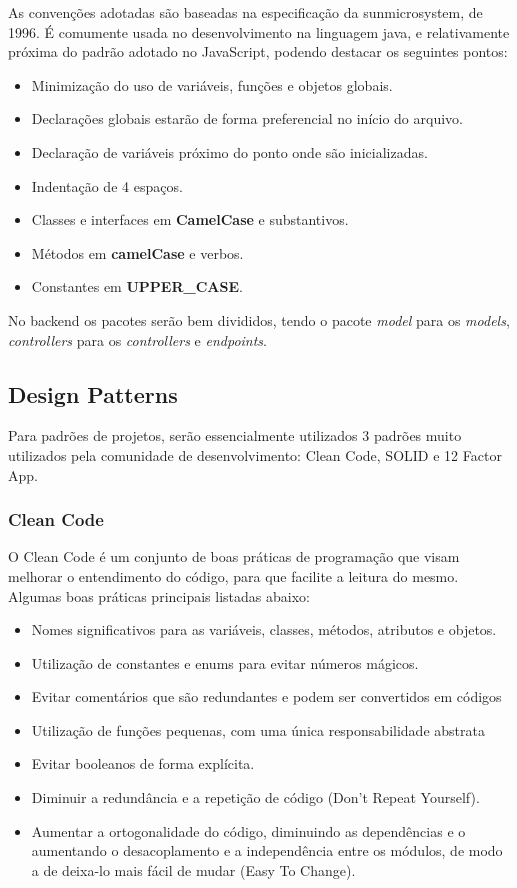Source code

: As convenções adotadas são baseadas na especificação da \gls{sunmicrosystem}, de 1996. É comumente usada no desenvolvimento na linguagem java, e relativamente próxima do padrão adotado no JavaScript, podendo destacar os seguintes pontos:

\begin{itemize}
    \item Minimização do uso de variáveis, funções e objetos globais.
    \item Declarações globais estarão de forma preferencial no início do arquivo.
    \item Declaração de variáveis próximo do ponto onde são inicializadas.
    \item Indentação de 4 espaços.
    \item Classes e interfaces em \textbf{CamelCase} e substantivos.
    \item Métodos em \textbf{camelCase} e verbos.
    \item Constantes em \textbf{UPPER\_CASE}.
\end{itemize}

No \gls{backend} os pacotes serão bem divididos, tendo o pacote \emph{model} para os \emph{models}, \emph{controllers} para os \emph{controllers} e \emph{endpoints}. 

\subsection{Design Patterns}
Para padrões de projetos, serão essencialmente utilizados 3 padrões muito utilizados pela comunidade de desenvolvimento: Clean Code, SOLID e 12 Factor App.

\subsubsection{Clean Code}
O Clean Code é um conjunto de boas práticas de programação que visam melhorar o entendimento do código, para que facilite a leitura do mesmo. Algumas boas práticas principais listadas abaixo:

\begin{itemize}
    \item Nomes significativos para as variáveis, classes, métodos, atributos e objetos.
    \item Utilização de constantes e enums para evitar números mágicos.
    \item Evitar comentários que são redundantes e podem ser convertidos em códigos
    \item Utilização de funções pequenas, com uma única responsabilidade abstrata
    \item Evitar booleanos de forma explícita.
    \item Diminuir a redundância e a repetição de código (Don't Repeat Yourself).
    \item Aumentar a ortogonalidade do código, diminuindo as dependências e o aumentando o desacoplamento e a independência entre os módulos, de modo a de deixa-lo mais fácil de mudar (Easy To Change).
\end{itemize}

• About this exercise:
Output exactly one stretch of the listing: from the line containing "e objetos globais." through the line containing "de 4 espaços.", both end lines included.

• Written response:
    \item Minimização do uso de variáveis, funções e objetos globais.
    \item Declarações globais estarão de forma preferencial no início do arquivo.
    \item Declaração de variáveis próximo do ponto onde são inicializadas.
    \item Indentação de 4 espaços.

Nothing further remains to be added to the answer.